Tarde demais pra ser sozinho

“O que você está fazendo comigo?”, eu me queixo. Me queixo das longas caminhadas, do livro na bolsa, dos cafés solitários, da programação esdrúxula dos cinemas, de falar com estranhos. A agenda em branco que aceita qualquer anotação. Ganho as ruas sozinha na ilusão de que ninguém me vê, mas estou mais para um rei que pensa estar nu. Eu não deveria estar lá, em nenhum desses lugares, mas estou. Sou uma desabrigada no meu coração e atraída pra qualquer lugar com calor e luz. Subo a gola do casaco, escondo os braços nas mangas longas para esconder as chagas, sorrio. Alguns homens são tão bonitos e seus carinhos tão distantes. Aperto a minha própria mão e comento comigo mesma o que me agrada. Tudo me emociona e dói e choro de maravilhamento, de medo, de Mônica Salmaso, de surpresa, de agradecimento. Não suporto olhar pro passado, não consigo pensar no futuro. Será que um dia alguém voltará a me amar, com todas essas cicatrizes?

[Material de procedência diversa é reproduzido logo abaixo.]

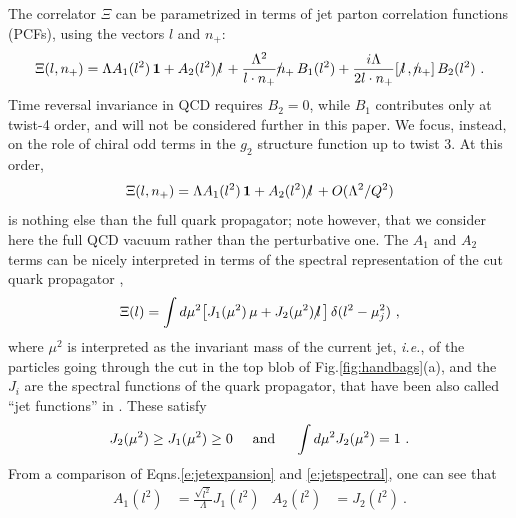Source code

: \documentclass[preprintnumbers,floatfix,nofootinbib]{revtex4}
\newcommand{\lslash}{l \hspace{-0.19cm} / \,}
\newcommand{\nslash}{n \hspace{-0.24cm} / \,}
\begin{document}
The correlator $\Xi$ can be parametrized in terms of jet parton correlation
functions (PCFs), using the vectors $l$ and $n_+$: 
\begin{equation}
\Xi(l,n_+) = \Lambda A_1(l^2)\,{\bm 1} + A_2(l^2)\,\lslash 
+ \frac{\Lambda^2}{l \cdot n_{+}} \nslash_+ \, B_{1}(l^2)
+ \frac{i \Lambda}{2 l \cdot n_{+}} [\,\lslash,\nslash_+ ] \, B_{2}(l^2) \ .
\label{e:jetexpansion}
\end{equation} 
Time reversal invariance in QCD requires $B_{2}=0$, while $B_{1}$ contributes
only at twist-4 order, and will not be considered further in this paper. We
focus, instead, on the role of chiral odd terms in the $g_2$ structure function up to twist 3. At this order, 
\begin{equation}
  \Xi(l,n_+) = \Lambda A_1(l^2)\,{\bm 1} + A_2(l^2)\,\lslash 
    + O(\Lambda^2/Q^2)
\label{e:jetexpansion-tw3}
\end{equation} 
is nothing else than the full quark propagator; note however, that we consider
here the full QCD vacuum rather than the perturbative one.  
The $A_1$ and $A_2$ terms can be nicely interpreted in terms of the spectral representation of the cut quark propagator \cite{D'Hoker-lecture-notes,Romao-lecture-notes},
\begin{align} 
  \Xi(l) =  
  \int d \mu^2 \big[ J_1 (\mu^2)\,\mu + J_2 (\mu^2)\,\lslash \big] \,
  \delta(l^2 -\mu_j^2) \ ,
\label{e:jetspectral}
\end{align}
where $\mu^2$ is interpreted as the invariant mass of the current jet, {\it
  i.e.}, of the particles going through the cut in the top blob of
Fig.\ref{fig:handbags}(a), and the $J_i$ are the spectral functions of the
quark propagator, that have been also called ``jet functions'' in
\cite{Accardi:2008ne,SCET?}. These satisfy
\begin{align}
  J_2(\mu^2) \geq J_1(\mu^2) \geq 0
  \hspace*{0.5cm} \text{and} \hspace*{0.5cm}
  \int d\mu^2 J_2(\mu^2) = 1 \ .
\label{eq:jetfnsprops}
\end{align}
From a comparison of Eqns.\eqref{e:jetexpansion} and \eqref{e:jetspectral}, one can see that 
\begin{align}
  A_1(l^2)&=\frac{\sqrt{l^2}}{\Lambda}J_1(l^2) & A_2(l^2)&=J_2(l^2) \ .
  \label{eq:jet_vs_spectral}
\end{align}
\end{document}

Olho para o horizonte e as árvores que já estavam lá quando nasci e continuarão depois que eu morrer. Os dias se tornaram longos e os meus sentimentos imprevisíveis. “Odeio tudo isso: os estranhos, as mudanças, as caminhadas, tudo”. Mas eu continuo, eu preciso.

Reserva um (1) lugar

* Eu recebo um informativo de um grupo que passa filmes cabeça. Taí um povo que tem uma vida sexual pior do que a minha, porque no mínimo são três por semana. Tentei companhia duas vezes e ninguém quis ir. E nessas duas vezes, eu pensei como foi bom não ter ninguém lá comigo, porque possivelmente a pessoa me xingaria muito. Não é todo mundo que guenta ver filme de duas horas e meia em carteira de faculdade, um frio do caramba e o sujeito sendo chamado de pai pela própria mãe porque ela achava que o filho era a reencarnação do pai, que era bailarino e tinha longos cabelos loiros.

 

* Sento elegantemente na padaria e peço um café e um pão com queijo minas. Meu pedido chega e interrompo a leitura do Murakami. Aí, bato com o cotovelo na borda do livro, que bate no pires e quase derruba a xícara, espalhando café pela mesa, pelo pão, pelo próprio livro. Assim fica difícil tentar ter glamour.

 

* Me inscrevo num evento com apresentação de guitarra espanhola e degustação de empanadillas. A única coisa que precisa é reservar lugar. Tento dois amigos, que não podem. Decido não partir para a tática desesperada de convidar qualquer um e vou sozinha, pra variar. Não tenho nem palavras pra descrever o quanto foi legal. Estava eu sentada no chão, de frente ao guitarrista, que estava sentado diante da frase “júntate a los buenos y serás uno de ellos”, com uma recém-amiga ao lado e meus olhos se encheram de lágrimas. Existem universos lá fora.

 

* O Teatro Guaíra já foi meu caminho de todo dia, e naquela época só de passar na frente eu sabia dos principais shows. Acessei o site porque me deu aquele estalo de retomar o antiquíssimo hábito de ver as apresentações da orquestra no fim de semana. Com o que me deparo? Show da Salmaso no próximo domingo! Os melhores lugares, claro, já estavam ocupados, mas é muito fácil comprar lugar quando precisamos de apenas um ingresso. Vocês não têm noção do que foi esse presentão que me dei. Minha dúvida não é nem se vou chorar quando ela pisar no palco e sim se não sou capaz de chorar no caminho, dentro do ônibus.

Devagarim

Tem toda razão quem me aconselha a entrar no Tinder. Toda. Concordo. Recomendo. Acho prático e razoável. Só não pra mim, não agora.

 

Poderia levantar vários motivos. Falar do quanto ainda me sinto desequilibrada. Da falta de paciência com as conversas-relatório inevitáveis. Da idade, da geração, da criação, da descrença, da resistência, de mil coisas. Do quanto sempre fui difícil sem querer por ser lenta. Dos tortuosos caminhos da atração física. Deixa pra lá. Acho que vou cansar e ainda beberei dessa água. Não agora.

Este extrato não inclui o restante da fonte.